A two-month NBC 5 investigation has found that only a fraction of the hundreds of millions of dollars the federal government has handed out for tornado shelters made it to the Dallas-Fort Worth Metroplex, the biggest metropolitan area in Tornado Alley.
The Federal Emergency Management Agency said it has spent more than $540 million helping people install shelters across the country in the last 13 years. FEMA's Tornado Safe Room Rebate Program will often pay half of the cost of a shelter, up to a maximum of $3,000.
But in North Texas, only Tarrant County has received money for building safe rooms in homes. It received about $400,000 to install shelters in about 200 homes.
The other 15 counties in the region received nothing because they simply didn't ask for it.
The North Central Texas Council of Governments, which represents the region's 16 counties, said counties sometimes don't apply for the shelter grant money because the paperwork is too time-consuming.
"In order for counties and cities to be eligible, they have to have approved hazard mitigation plans," said Molly Thoerner, NCTCOG director of emergency preparedness.
Under FEMA rules, the plans are required before a county can even ask for the tornado shelter money.
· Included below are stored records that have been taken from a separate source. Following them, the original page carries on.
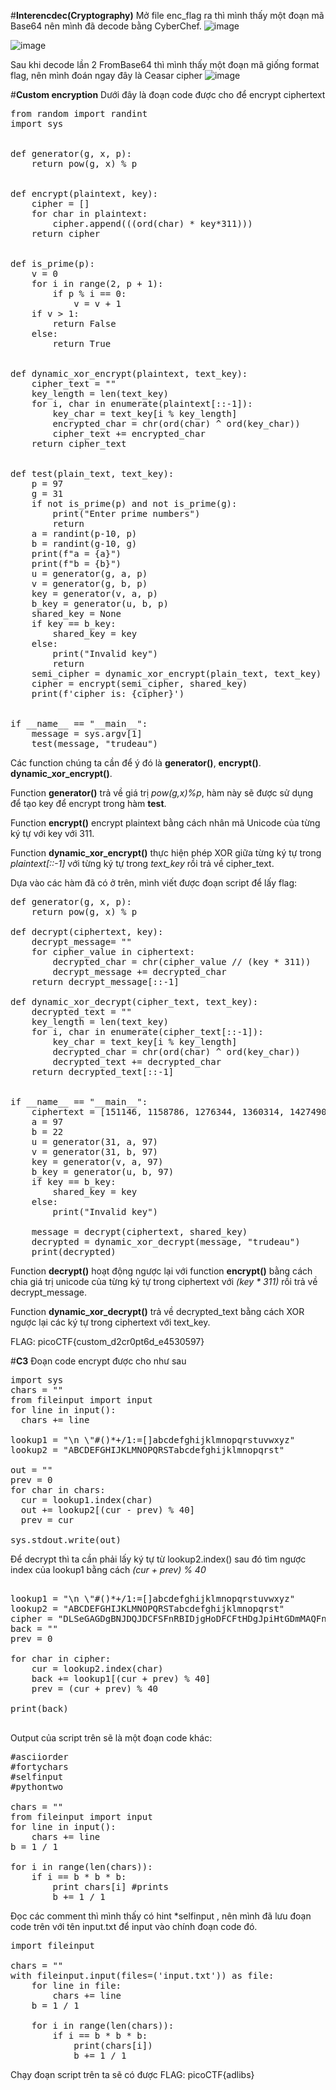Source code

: #**Interencdec(Cryptography)**
Mở file enc_flag ra thì mình thấy một đoạn mã Base64 nên mình đã decode bằng CyberChef.
![image](https://github.com/hoahangsau/CTF2024.md/assets/153940762/f82c7190-be93-4a60-b26a-d956eba78f19)

![image](https://github.com/hoahangsau/CTF2024.md/assets/153940762/ef258e10-7e6e-4503-b953-d3ffa5a858f9)

Sau khi decode lần 2 FromBase64 thì mình thấy một đoạn mã giống format flag, nên mình đoán ngay đây là Ceasar cipher
![image](https://github.com/hoahangsau/CTF2024.md/assets/153940762/5e6bc33a-8b01-43c8-9dbc-df0ea4d6821d)

#**Custom encryption**
Dưới đây là đoạn code được cho để encrypt ciphertext 
<pre>
from random import randint
import sys


def generator(g, x, p):
    return pow(g, x) % p


def encrypt(plaintext, key):
    cipher = []
    for char in plaintext:
        cipher.append(((ord(char) * key*311)))
    return cipher


def is_prime(p):
    v = 0
    for i in range(2, p + 1):
        if p % i == 0:
            v = v + 1
    if v > 1:
        return False
    else:
        return True


def dynamic_xor_encrypt(plaintext, text_key):
    cipher_text = ""
    key_length = len(text_key)
    for i, char in enumerate(plaintext[::-1]):
        key_char = text_key[i % key_length]
        encrypted_char = chr(ord(char) ^ ord(key_char))
        cipher_text += encrypted_char
    return cipher_text


def test(plain_text, text_key):
    p = 97
    g = 31
    if not is_prime(p) and not is_prime(g):
        print("Enter prime numbers")
        return
    a = randint(p-10, p)
    b = randint(g-10, g)
    print(f"a = {a}")
    print(f"b = {b}")
    u = generator(g, a, p)
    v = generator(g, b, p)
    key = generator(v, a, p)
    b_key = generator(u, b, p)
    shared_key = None
    if key == b_key:
        shared_key = key
    else:
        print("Invalid key")
        return
    semi_cipher = dynamic_xor_encrypt(plain_text, text_key)
    cipher = encrypt(semi_cipher, shared_key)
    print(f'cipher is: {cipher}')


if __name__ == "__main__":
    message = sys.argv[1]
    test(message, "trudeau")
</pre>
Các function chúng ta cần để ý đó là **generator()**, **encrypt()**. **dynamic_xor_encrypt()**.

Function **generator()** trả về giá trị _pow(g,x)%p_, hàm này sẽ được sử dụng để tạo key để encrypt trong hàm **test**.

Function **encrypt()** encrypt plaintext bằng cách nhân mã Unicode của từng ký tự với key với 311.

Function **dynamic_xor_encrypt()** thực hiện phép XOR giữa từng ký tự trong _plaintext[::-1]_ với từng ký tự trong _text_key_ rồi trả về cipher_text.

Dựa vào các hàm đã có ở trên, mình viết được đoạn script để lấy flag:
<pre>
def generator(g, x, p):
    return pow(g, x) % p

def decrypt(ciphertext, key):
    decrypt_message= ""
    for cipher_value in ciphertext:
        decrypted_char = chr(cipher_value // (key * 311))
        decrypt_message += decrypted_char  
    return decrypt_message[::-1]

def dynamic_xor_decrypt(cipher_text, text_key):
    decrypted_text = ""
    key_length = len(text_key)
    for i, char in enumerate(cipher_text[::-1]):
        key_char = text_key[i % key_length]
        decrypted_char = chr(ord(char) ^ ord(key_char))
        decrypted_text += decrypted_char
    return decrypted_text[::-1] 


if __name__ == "__main__":
    ciphertext = [151146, 1158786, 1276344, 1360314, 1427490, 1377108, 1074816, 1074816, 386262, 705348, 0, 1393902, 352674, 83970, 1141992, 0, 369468, 1444284, 16794, 1041228, 403056, 453438, 100764, 100764, 285498, 100764, 436644, 856494, 537408, 822906, 436644, 117558, 201528, 285498]
    a = 97
    b = 22
    u = generator(31, a, 97)
    v = generator(31, b, 97)
    key = generator(v, a, 97)
    b_key = generator(u, b, 97)
    if key == b_key:
        shared_key = key
    else:
        print("Invalid key")    
    
    message = decrypt(ciphertext, shared_key)
    decrypted = dynamic_xor_decrypt(message, "trudeau")
    print(decrypted)
</pre>

Function **decrypt()** hoạt động ngược lại với function **encrypt()** bằng cách chia giá trị unicode của từng ký tự trong ciphertext với _(key * 311)_ rồi trả về decrypt_message.

Function **dynamic_xor_decrypt()** trả về decrypted_text bằng cách XOR ngược lại các ký tự trong ciphertext với text_key.

FLAG: picoCTF{custom_d2cr0pt6d_e4530597}

#**C3**
Đoạn code encrypt được cho như sau
<pre>
import sys
chars = ""
from fileinput import input
for line in input():
  chars += line

lookup1 = "\n \"#()*+/1:=[]abcdefghijklmnopqrstuvwxyz"
lookup2 = "ABCDEFGHIJKLMNOPQRSTabcdefghijklmnopqrst"

out = ""
prev = 0
for char in chars:
  cur = lookup1.index(char)
  out += lookup2[(cur - prev) % 40]
  prev = cur

sys.stdout.write(out)
</pre> 

Để decrypt thì ta cần phải lấy ký tự từ lookup2.index() sau đó tìm ngược index của lookup1 bằng cách _(cur + prev) % 40_
<pre>

lookup1 = "\n \"#()*+/1:=[]abcdefghijklmnopqrstuvwxyz"
lookup2 = "ABCDEFGHIJKLMNOPQRSTabcdefghijklmnopqrst"
cipher = "DLSeGAGDgBNJDQJDCFSFnRBIDjgHoDFCFtHDgJpiHtGDmMAQFnRBJKkBAsTMrsPSDDnEFCFtIbEDtDCIbFCFtHTJDKerFldbFObFCFtLBFkBAAAPFnRBJGEkerFlcPgKkImHnIlATJDKbTbFOkdNnsgbnJRMFnRBNAFkBAAAbrcbTKAkOgFpOgFpOpkBAAAAAAAiClFGIPFnRBaKliCgClFGtIBAAAAAAAOgGEkImHnIl"
back = ""
prev = 0

for char in cipher:
    cur = lookup2.index(char)
    back += lookup1[(cur + prev) % 40]
    prev = (cur + prev) % 40

print(back)

</pre>

Output của script trên sẽ là một đoạn code khác:
<pre>
#asciiorder
#fortychars
#selfinput
#pythontwo

chars = ""
from fileinput import input
for line in input():
    chars += line
b = 1 / 1

for i in range(len(chars)):
    if i == b * b * b:
        print chars[i] #prints
        b += 1 / 1
</pre>

Đọc các comment thì mình thấy có hint *selfinput , nên mình đã lưu đoạn code trên với tên input.txt để input vào chính đoạn code đó.
<pre>
import fileinput

chars = ""
with fileinput.input(files=('input.txt')) as file:
    for line in file:
        chars += line
    b = 1 / 1

    for i in range(len(chars)):
        if i == b * b * b:
            print(chars[i])  
            b += 1 / 1
</pre>

Chạy đoạn script trên ta sẽ có được FLAG: picoCTF{adlibs}
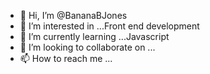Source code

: - 👋 Hi, I’m @BananaBJones
- 👀 I’m interested in ...Front end development 
- 🌱 I’m currently learning ...Javascript
- 💞️ I’m looking to collaborate on ...
- 📫 How to reach me ...

<!---
BananaBJones/BananaBJones is a ✨ special ✨ repository because its `README.md` (this file) appears on your GitHub profile.
You can click the Preview link to take a look at your changes.
--->
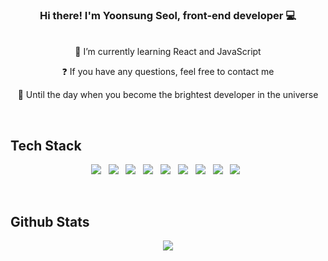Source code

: <div align="center">
<!--<img src="https://rishavanand.github.io/static/images/greetings.gif" align="center" style="width: 100%" />-->
</div>  
  

### <div align="center">Hi there! I'm Yoonsung Seol, front-end developer 💻</div>  
<br/>  

<div align="center">
🌱 I’m currently learning React and JavaScript  
  

❓ If you have any questions, feel free to contact me  
  

🚀 Until the day when you become the brightest developer in the universe  
</div>    

<br/>  


## Tech Stack  
<p align="center">
<img src="https://img.shields.io/badge/HTML5-E34F26?style=flat-square&logo=HTML5&logoColor=white"/></a> &nbsp
<img src="https://img.shields.io/badge/CSS3-1572B6?style=flat-square&logo=CSS3&logoColor=white"/></a> &nbsp
<img src="https://img.shields.io/badge/Bootstrap-7952B3?style=flat-square&logo=Bootstrap&logoColor=white"/></a> &nbsp
<img src="https://img.shields.io/badge/JavaScript-F7DF1E?style=flat-square&logo=JavaScript&logoColor=white"/></a> &nbsp
<img src="https://img.shields.io/badge/React-61DAFB?style=flat-square&logo=React&logoColor=white"/></a> &nbsp
<img src="https://img.shields.io/badge/Node.js-339933?style=flat-square&logo=Node.js&logoColor=white"/></a> &nbsp
<img src="https://img.shields.io/badge/jQuery-0769AD?style=flat-square&logo=jQuery&logoColor=white"/></a> &nbsp
<!--<img src="https://img.shields.io/badge/MongoDB-47A248?style=flat-square&logo=MongoDB&logoColor=white"/></a> &nbsp-->
<img src="https://img.shields.io/badge/MySQL-4479A1?style=flat-square&logo=MySQL&logoColor=white"/></a> &nbsp 
<img src="https://img.shields.io/badge/JAVA-007396?style=flat-square&logo=JAVA&logoColor=white"/></a> &nbsp 
</p>  
  

<br/>  


## Github Stats  
<div align="center"><img src="https://github-readme-stats.vercel.app/api?username=nerdyxxn&show_icons=true&count_private=true&hide_border=true" align="center" /></div>
<br />
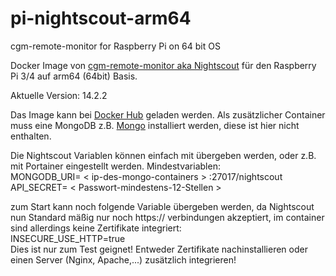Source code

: # pi-nightscout-arm64
cgm-remote-monitor for Raspberry Pi on 64 bit OS

Docker Image von [cgm-remote-monitor aka Nightscout](http://github.com/nightscout/cgm-remote-monitor) für den Raspberry Pi 3/4 auf arm64 (64bit) Basis.

Aktuelle Version: 14.2.2

Das Image kann bei [Docker Hub](https://hub.docker.com/r/dave2526/nightscout) geladen werden. Als zusätzlicher Container muss eine MongoDB z.B. [Mongo](https://hub.docker.com/_/mongo)  installiert werden, diese ist hier nicht enthalten.

Die Nightscout Variablen können einfach mit übergeben werden, oder z.B. mit Portainer eingestellt werden.
Mindestvariablen:  
MONGODB_URI= &lt; ip-des-mongo-containers &gt; :27017/nightscout  
API_SECRET= &lt; Passwort-mindestens-12-Stellen &gt;  

zum Start kann noch folgende Variable übergeben werden, da Nightscout nun Standard mäßig nur noch https:// verbindungen akzeptiert, im container sind allerdings keine Zertifikate integriert:  
INSECURE_USE_HTTP=true  
Dies ist nur zum Test geignet! Entweder Zertifikate nachinstallieren oder einen Server (Nginx, Apache,...) zusätzlich integrieren!
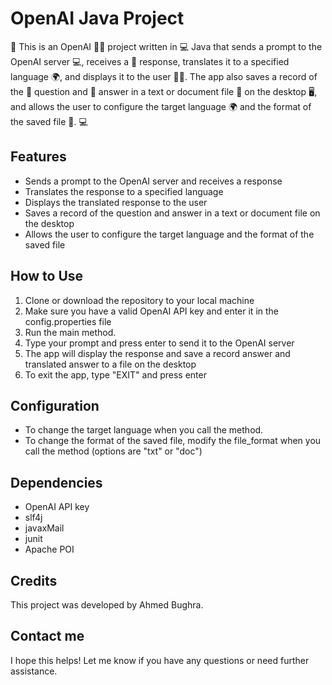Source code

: # OpenAI Java Project

🚀 This is an OpenAI 🧑‍💻 project written in 💻 Java that sends a prompt to the OpenAI server 💻, receives a 📝 response, translates it to a specified language 🌍, and displays it to the user 🧑‍💻. The app also saves a record of the 💬 question and 📝 answer in a text or document file 📂 on the desktop 🖥️, and allows the user to configure the target language 🌍 and the format of the saved file 📂. 💻

## Features
- Sends a prompt to the OpenAI server and receives a response
- Translates the response to a specified language
- Displays the translated response to the user
- Saves a record of the question and answer in a text or document file on the desktop
- Allows the user to configure the target language and the format of the saved file

## How to Use
1. Clone or download the repository to your local machine
2. Make sure you have a valid OpenAI API key and enter it in the config.properties file
3. Run the main method.
4. Type your prompt and press enter to send it to the OpenAI server
5. The app will display the response and save a record answer and translated answer to a file on the desktop
6. To exit the app, type "EXIT" and press enter

## Configuration
- To change the target language when you call the method.
- To change the format of the saved file, modify the file_format when you call the method (options are "txt" or "doc")

## Dependencies
- OpenAI API key
- slf4j
- javaxMail
- junit
- Apache POI


## Credits
This project was developed by Ahmed Bughra.

## Contact me
I hope this helps! Let me know if you have any questions or need further assistance.
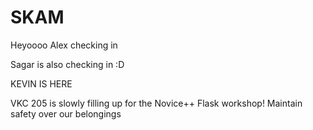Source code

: SKAM
====
Heyoooo Alex checking in

Sagar is also checking in :D

KEVIN IS HERE

VKC 205 is slowly filling up for the Novice++ Flask workshop! Maintain safety over our belongings
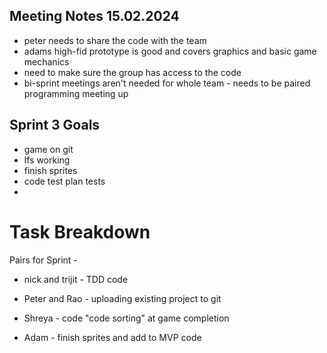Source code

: ## Meeting Notes 15.02.2024
 - peter needs to share the code with the team
 - adams high-fid prototype is good and covers graphics and basic game mechanics
 - need to make sure the group has access to the code
 - bi-sprint meetings aren't needed for whole team - needs to be paired programming meeting up


## Sprint 3 Goals

 - game on git
 - lfs working
 - finish sprites
 - code test plan tests
 - 


# Task Breakdown

Pairs for Sprint -
 - nick and trijit - TDD code
 - Peter and Rao - uploading existing project to git

 - Shreya - code "code sorting" at game completion
 - Adam - finish sprites and add to MVP code

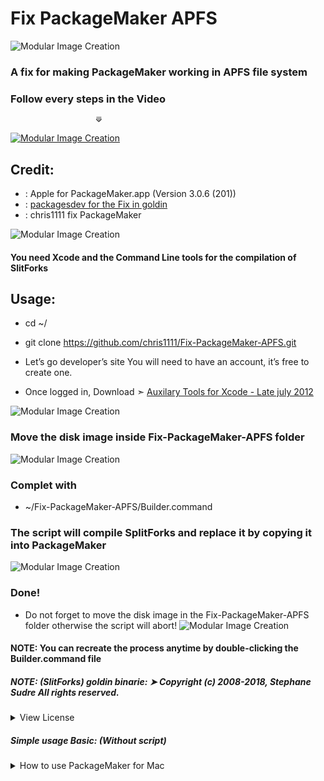 # Fix PackageMaker APFS
![Modular Image Creation](https://i25.servimg.com/u/f25/18/50/18/69/packag10.png)

### A fix for making PackageMaker working in APFS file system

### Follow every steps in the Video
                       ⟱
                       
[![Modular Image Creation](https://i25.servimg.com/u/f25/18/50/18/69/video-10.png)](https://youtu.be/0aRIIv6Qb1c)

## Credit:
- : Apple for PackageMaker.app (Version 3.0.6 (201))
- : [packagesdev for the Fix in goldin](https://github.com/packagesdev/goldin/blob/1b82322022abc4b43c4e10379614501e1c0d67b0/main.c#L661)
- : chris1111 fix PackageMaker

![Modular Image Creation](https://i25.servimg.com/u/f25/18/50/18/69/captu533.png)

#### You need Xcode and the Command Line tools for the compilation of SlitForks

## Usage: 
- cd ~/
- git clone https://github.com/chris1111/Fix-PackageMaker-APFS.git

- Let’s go developer’s site You will need to have an account, it’s free to create one.
- Once logged in, Download ➣ [Auxilary Tools for Xcode - Late july 2012](https://developer.apple.com/download/more/?name=PackageMaker)

![Modular Image Creation](https://i25.servimg.com/u/f25/18/50/18/69/captu536.png)

### Move the disk image inside Fix-PackageMaker-APFS folder
![Modular Image Creation](https://i25.servimg.com/u/f25/18/50/18/69/captu538.png)


### Complet with
- ~/Fix-PackageMaker-APFS/Builder.command

### The script will compile SplitForks and replace it by copying it into PackageMaker
![Modular Image Creation](https://i25.servimg.com/u/f25/18/50/18/69/captu537.png)

### Done!


- Do not forget to move the disk image in the Fix-PackageMaker-APFS folder otherwise the script will abort!
![Modular Image Creation](https://i25.servimg.com/u/f25/18/50/18/69/captu539.png)

#### NOTE: You can recreate the process anytime by double-clicking the Builder.command file


##### NOTE: (SlitForks) goldin binarie: ➤ Copyright (c) 2008-2018, Stephane Sudre All rights reserved.
<details> 
  <summary>View License  </summary>
	
##### Redistribution and use in source and binary forms, with or without modification, are permitted provided that the following conditions are met: Redistributions of source code must retain the above copyright notice, this list of conditions and the following disclaimer. Redistributions in binary form must reproduce the above copyright notice, this list of conditions and the following disclaimer in the documentation and/or other materials provided with the distribution. Neither the name of the WhiteBox nor the names of its contributors may be used to endorse or promote products derived from this software without specific prior written permission. THIS SOFTWARE IS PROVIDED BY THE COPYRIGHT HOLDERS AND CONTRIBUTORS "AS IS" AND ANY EXPRESS OR IMPLIED WARRANTIES, INCLUDING, BUT NOT LIMITED TO, THE IMPLIED WARRANTIES OF MERCHANTABILITY AND FITNESS FOR A PARTICULAR PURPOSE ARE DISCLAIMED. IN NO EVENT SHALL THE COPYRIGHT OWNER OR CONTRIBUTORS BE LIABLE FOR ANY DIRECT, INDIRECT, INCIDENTAL, SPECIAL, EXEMPLARY, OR CONSEQUENTIAL DAMAGES (INCLUDING, BUT NOT LIMITED TO, PROCUREMENT OF SUBSTITUTE GOODS OR SERVICES; LOSS OF USE, DATA, OR PROFITS; OR BUSINESS INTERRUPTION) HOWEVER CAUSED AND ON ANY THEORY OF LIABILITY, WHETHER IN CONTRACT, STRICT LIABILITY, OR TORT (INCLUDING NEGLIGENCE OR OTHERWISE) ARISING IN ANY WAY OUT OF THE USE OF THIS SOFTWARE, EVEN IF ADVISED OF THE POSSIBILITY OF SUCH DAMAGE.

		

</details>


##### Simple usage Basic: (Without script)
<details> 
  <summary>How to use PackageMaker for Mac </summary>

 written by Quam Sodj FEV 28 2013
	
It’s a very neat tool for systems administrators to use and create packages for OS X.

PackageMaker let’s you create simple and easy to use application or script packages to be deployed on clients machines.
Personally, I use PackageMaker constantly to create deployment software for batch installs or even pass on customized softwares to my end users as a simple to use install.


Once you have it install, launch it

![Modular Image Creation](https://i25.servimg.com/u/f25/18/50/18/69/packag11.png)


In the Organization Field, you need a unique Organization concept such as com.apple, com.google (Clearly you don’t want to use those but pick something according)
Click OK

![Modular Image Creation](https://i25.servimg.com/u/f25/18/50/18/69/packag12.png)


At this stage, you will need to give the package a title
Select the Install Destination (User selected, System Drive i.e Macintosh HD or the user home folder)
You can add a certificate (I will not get into that, because apps tied to certs are actual in house apps and chances are you rather the software checked in rather than having the cert with it)
Description will just give a written explanation to the user


![Modular Image Creation](https://i25.servimg.com/u/f25/18/50/18/69/packag13.png)


Drag and Drop the app or Files you want to include in your package over to the content section (Firefox in this case)
You will see the permissions options allowing you to set permissions for the files.
Unless you know what you are doing, just apply the recommendations.

![Modular Image Creation](https://i25.servimg.com/u/f25/18/50/18/69/packag14.png)


The configuration tab will allow you to say where exactly the app should be stored, give it an identifier and a version to your package, you can also set if it needs admin authentication or a restart action

![Modular Image Creation](https://i25.servimg.com/u/f25/18/50/18/69/interf10.png)


The Blue Interface Logo above the packageMaker window will allow you to customize the interface for a better User Experience.
This would be where you would put the User Agreement, etc.
Once all is done.
Click the Build and you will be prompted for a Saved Location and File Name
That’s it, you have created your package and it’s ready to use.
I would also recommend you save the PackageMaker build File so if you needed to make a new version it would be easy.



[Simple usage Basic written by ➤ Quam Sodj ](https://jumpt.wordpress.com/2013/02/28/44/)


</details>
Tarrant County spokesman Marc Flake said his county's hazard mitigation plan added up to hundreds of pages and a yearlong process of working with the state and FEMA. Then the county applied for the tornado shelter grant, which can take another year.
NBC 5 wanted to ask FEMA some questions about why the process can take so long, but the agency refused to be interviewed on camera.
In an email, an agency spokesman said FEMA "always tries to process applications as quickly and smoothly as possible."
In one case earlier this year, FEMA funded a tornado shelter application in Oklahoma within a few weeks of receiving the final application information from the state, the agency told NBC 5.
Dallas, Denton and Collin counties applied for safe room money -- along with Tarrant County -- in December. Four months later, they are still waiting for approval through the state and FEMA.
In other parts of Texas, counties have been much faster in getting their plans together and applying for the shelter money. According to state records, the Panhandle Regional Planning Commission received $4.2 million to install almost 1,700 shelters.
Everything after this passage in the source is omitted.